Asahi Group Holdings Ltd. agreed to buy SABMiller Plc’s central and eastern European assets from Anheuser-Busch InBev NV for 7.3 billion euros ($7.8 billion), its biggest deal ever and one that catapults Japan’s largest brewer to third place on the continent.
Analysts, including Tomonobu Tsunoyama at Mitsubishi UFJ Morgan Stanley Securities Co., described the price tag as being on the “high side.” Shares of Asahi fell for a second day in Tokyo after the companies announced the deal, losing as much as 4.1 percent Wednesday to the lowest intraday price since August.
The purchase further strengthens Asahi’s foothold in Europe after the Japanese brewer agreed to pay 2.55 billion euros for AB InBev’s Peroni and Grolsch brands earlier this year.
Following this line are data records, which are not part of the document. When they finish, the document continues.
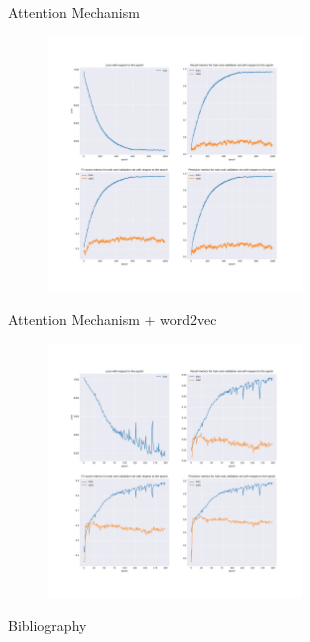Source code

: \documentclass{beamer}
\begin{document}
	\begin{frame}{Attention Mechanism}
		\begin{figure}
			\centering
			\includegraphics[width=0.6\textwidth]{attention3.pdf}
		\end{figure}
	\end{frame}
	\begin{frame}{Attention Mechanism + word2vec}
	\begin{figure}
			\centering
			\includegraphics[width=0.6\textwidth]{attention1.pdf}
		\end{figure}
	\end{frame}
  \begin{frame}[allowframebreaks]{Bibliography}
    
	
	\note{}
  \end{frame}
\end{document}
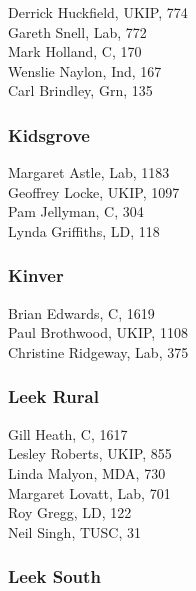 \documentclass[a4paper,openany,10pt]{book}
\begin{document}
Derrick Huckfield, UKIP, 774\\
Gareth Snell, Lab, 772\\
Mark Holland, C, 170\\
Wenslie Naylon, Ind, 167\\
Carl Brindley, Grn, 135\\


\subsubsection*{Kidsgrove}



Margaret Astle, Lab, 1183\\
Geoffrey Locke, UKIP, 1097\\
Pam Jellyman, C, 304\\
Lynda Griffiths, LD, 118\\


\subsubsection*{Kinver}



Brian Edwards, C, 1619\\
Paul Brothwood, UKIP, 1108\\
Christine Ridgeway, Lab, 375\\


\subsubsection*{Leek Rural}



Gill Heath, C, 1617\\
Lesley Roberts, UKIP, 855\\
Linda Malyon, MDA, 730\\
Margaret Lovatt, Lab, 701\\
Roy Gregg, LD, 122\\
Neil Singh, TUSC, 31\\


\subsubsection*{Leek South}

\end{document}
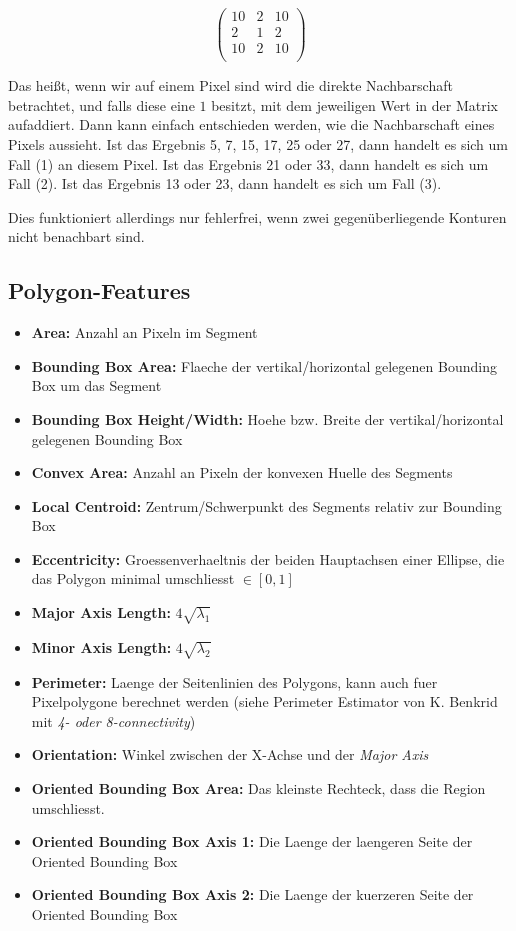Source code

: \begin{equation}
  \begin{pmatrix}
    10 & 2 & 10\\
    2 & 1 & 2\\
    10 & 2 & 10\\
  \end{pmatrix}
\end{equation}

Das heißt, wenn wir auf einem Pixel sind wird die direkte Nachbarschaft betrachtet, und falls diese eine $1$ besitzt, mit dem jeweiligen Wert in der Matrix aufaddiert.
Dann kann einfach entschieden werden, wie die Nachbarschaft eines Pixels aussieht.
Ist das Ergebnis 5, 7, 15, 17, 25 oder 27, dann handelt es sich um Fall (1) an diesem Pixel.
Ist das Ergebnis 21 oder 33, dann handelt es sich um Fall (2).
Ist das Ergebnis 13 oder 23, dann handelt es sich um Fall (3).

Dies funktioniert allerdings nur fehlerfrei, wenn zwei gegenüberliegende Konturen nicht benachbart sind.

\subsection{Polygon-Features}

\begin{itemize}
  \item \textbf{Area:} Anzahl an Pixeln im Segment
  \item \textbf{Bounding Box Area:} Flaeche der vertikal/horizontal gelegenen Bounding Box um das Segment
  \item \textbf{Bounding Box Height/Width:} Hoehe bzw. Breite der vertikal/horizontal gelegenen Bounding Box
  \item \textbf{Convex Area:} Anzahl an Pixeln der konvexen Huelle des Segments
  \item \textbf{Local Centroid:} Zentrum/Schwerpunkt des Segments relativ zur Bounding Box
  \item \textbf{Eccentricity:} Groessenverhaeltnis der beiden Hauptachsen einer Ellipse, die das Polygon minimal umschliesst $\in [0, 1]$
  \item \textbf{Major Axis Length:} $4 \sqrt{\lambda_1}$
  \item \textbf{Minor Axis Length:} $4 \sqrt{\lambda_2}$
  \item \textbf{Perimeter:} Laenge der Seitenlinien des Polygons, kann auch fuer Pixelpolygone berechnet werden (siehe Perimeter Estimator von K. Benkrid mit \emph{4- oder 8-connectivity})
  \item \textbf{Orientation:} Winkel zwischen der X-Achse und der \emph{Major Axis}
  \item \textbf{Oriented Bounding Box Area:} Das kleinste Rechteck, dass die Region umschliesst.
  \item \textbf{Oriented Bounding Box Axis 1:} Die Laenge der laengeren Seite der Oriented Bounding Box
  \item \textbf{Oriented Bounding Box Axis 2:} Die Laenge der kuerzeren Seite der Oriented Bounding Box
\end{itemize}

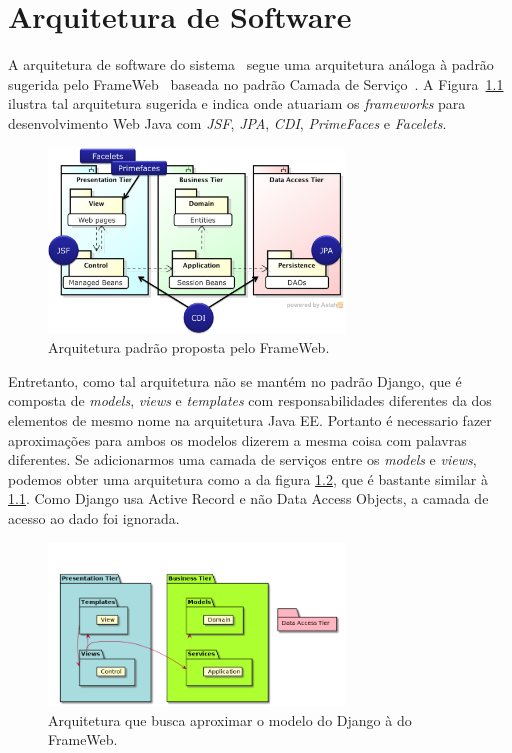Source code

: 
\chapter{Arquitetura de Software}
\label{sec-arquitetura}

A arquitetura de software do sistema~\imprimirtitulo{} segue uma arquitetura análoga à padrão sugerida pelo FrameWeb~\cite{souza:masterthesis07,souza-et-al:iism09} baseada no padrão Camada de Serviço~\cite{fowler:book02}. A Figura~\ref{figura-arquitetura-padrao} ilustra tal arquitetura sugerida e indica onde atuariam os \textit{frameworks} para desenvolvimento Web Java com \textit{JSF}, \textit{JPA}, \textit{CDI}, \textit{PrimeFaces} e \textit{Facelets}.

\begin{figure}[h]
	\centering
	\includegraphics[width=0.7\textwidth]{figuras/figura-arquitetura-padrao.png}
	\caption{Arquitetura padrão proposta pelo FrameWeb.}
	\label{figura-arquitetura-padrao}
\end{figure}

Entretanto, como tal arquitetura não se mantém no padrão Django, que é composta de \textit{models}, \textit{views} e \textit{templates} com responsabilidades diferentes da dos elementos de mesmo nome na arquitetura Java EE. Portanto é necessario fazer aproximações para ambos os modelos dizerem a mesma coisa com palavras diferentes. Se adicionarmos uma camada de serviços entre os \textit{models} e \textit{views}, podemos obter uma arquitetura como a da figura \ref{figura-arquitetura-adaptada}, que é bastante similar à \ref{figura-arquitetura-padrao}. Como Django usa Active Record e não Data Access Objects, a camada de acesso ao dado foi ignorada.

\begin{figure}[h]
	\centering
	\includegraphics[width=0.7\textwidth]{figuras/arquitetura.png}
	\caption{Arquitetura que busca aproximar o modelo do Django à do FrameWeb.}
	\label{figura-arquitetura-adaptada}
\end{figure}

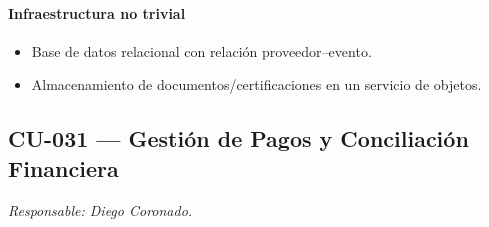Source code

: \paragraph{Infraestructura no trivial}
\begin{itemize}[leftmargin=1.4em, topsep=1pt]
  \item Base de datos relacional con relación proveedor–evento.
  \item Almacenamiento de documentos/certificaciones en un servicio de objetos.
\end{itemize}

\subsection{CU-031 --- Gestión de Pagos y Conciliación Financiera}
\label{cu:cu-031}
\textit{Responsable: Diego Coronado.}

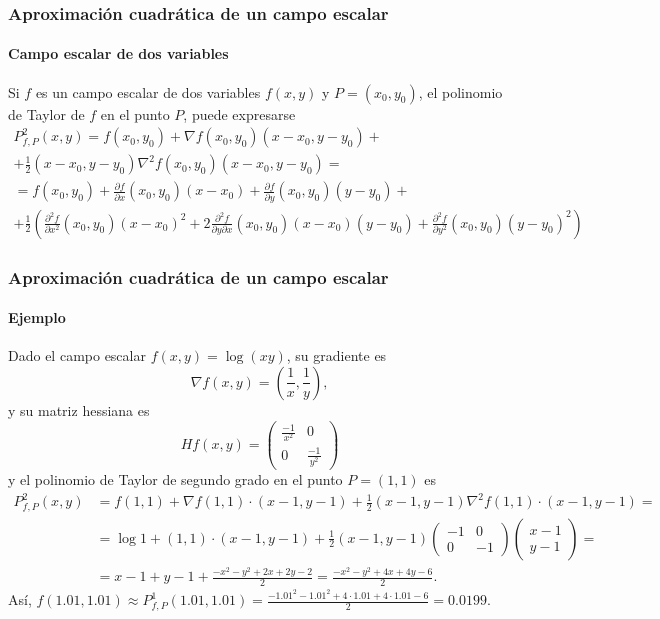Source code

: \begin{frame}
	\frametitle{Aproximación cuadrática de un campo escalar}
	\framesubtitle{Campo escalar de dos variables}
	Si $f$ es un campo escalar de dos variables $f(x,y)$ y $P=(x_0,y_0)$, el polinomio de Taylor de $f$ en el punto $P$, puede expresarse
	\begin{multline*}
		P^2_{f,P}(x,y) = f(x_0,y_0)+\nabla f(x_0,y_0)(x-x_0,y-y_0) +\\
		+\frac{1}{2}(x-x_0,y-y_0)\nabla^2f(x_0,y_0)(x-x_0,y-y_0)= \\
		= f(x_0,y_0)+\frac{\partial f}{\partial x}(x_0,y_0)(x-x_0)+\frac{\partial f}{\partial y}(x_0,y_0)(y-y_0)+\\
		+\frac{1}{2}\left(\frac{\partial^2 f}{\partial x^2}(x_0,y_0) (x-x_0)^2 + 2\frac{\partial^2 f}{\partial y\partial x}(x_0,y_0) (x-x_0)(y-y_0) + \frac{\partial^2 f}{\partial y^2}(x_0,y_0) (y-y_0)^2\right)
	\end{multline*}
\end{frame}


\begin{frame}
	\frametitle{Aproximación cuadrática de un campo escalar}
	\framesubtitle{Ejemplo}
	Dado el campo escalar $f(x,y)=\log(xy)$, su gradiente es
	\[
		\nabla f(x,y) = \left(\frac{1}{x},\frac{1}{y}\right),
	\]
	y su matriz hessiana es 
	\[
		Hf(x,y) = \left(
		\begin{array}{cc}
			\frac{-1}{x^2} & 0              \\
			0              & \frac{-1}{y^2} 
		\end{array}
		\right)
	\]
	y el polinomio de Taylor de segundo grado en el punto $P=(1,1)$ es
	\begin{align*}
		P^2_{f,P}(x,y) & = f(1,1) +\nabla f(1,1)\cdot (x-1,y-1) + \frac{1}{2}(x-1,y-1)\nabla^2f(1,1)\cdot(x-1,y-1)= \\
		               & = \log 1+(1,1)\cdot(x-1,y-1) + \frac{1}{2}(x-1,y-1)                                        
		\left(
		\begin{array}{cc}
		-1             & 0                                                                                          \\
		0              & -1                                                                                         
		\end{array}
		\right)
		\left(
		\begin{array}{c}
		x-1\\
		y-1
		\end{array}
		\right)
		= \\
		               & = x-1+y-1+\frac{-x^2-y^2+2x+2y-2}{2} = \frac{-x^2-y^2+4x+4y-6}{2}.                         
	\end{align*}
	Así, $f(1.01,1.01) \approx P^1_{f,P}(1.01,1.01) = \frac{-1.01^2-1.01^2+4\cdot 1.01+4\cdot 1.01-6}{2} = 0.0199$.
\end{frame}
For AB InBev, the divestment brings it a step closer to meeting the antitrust commitments that allowed it to buy SABMiller for about $100 billion.
“We had estimated a value between $5 billion and $6 billion, so the price paid by Asahi looks pretty full and great for AB InBev,” Trevor Stirling of Sanford C. Bernstein said. The analyst estimates Asahi will account for 9 percent of the beer sold in Europe, excluding Russia, after the deal.
Asahi expects the acquisition -- which spans five countries and includes beer brands such as Pilsner Urquell, Kozel and Tyskie -- to close in the first half of 2017, the Tokyo-based brewer said Tuesday. The deal would help Asahi position its overseas business as a growth engine to transform itself into a global powerhouse, it said.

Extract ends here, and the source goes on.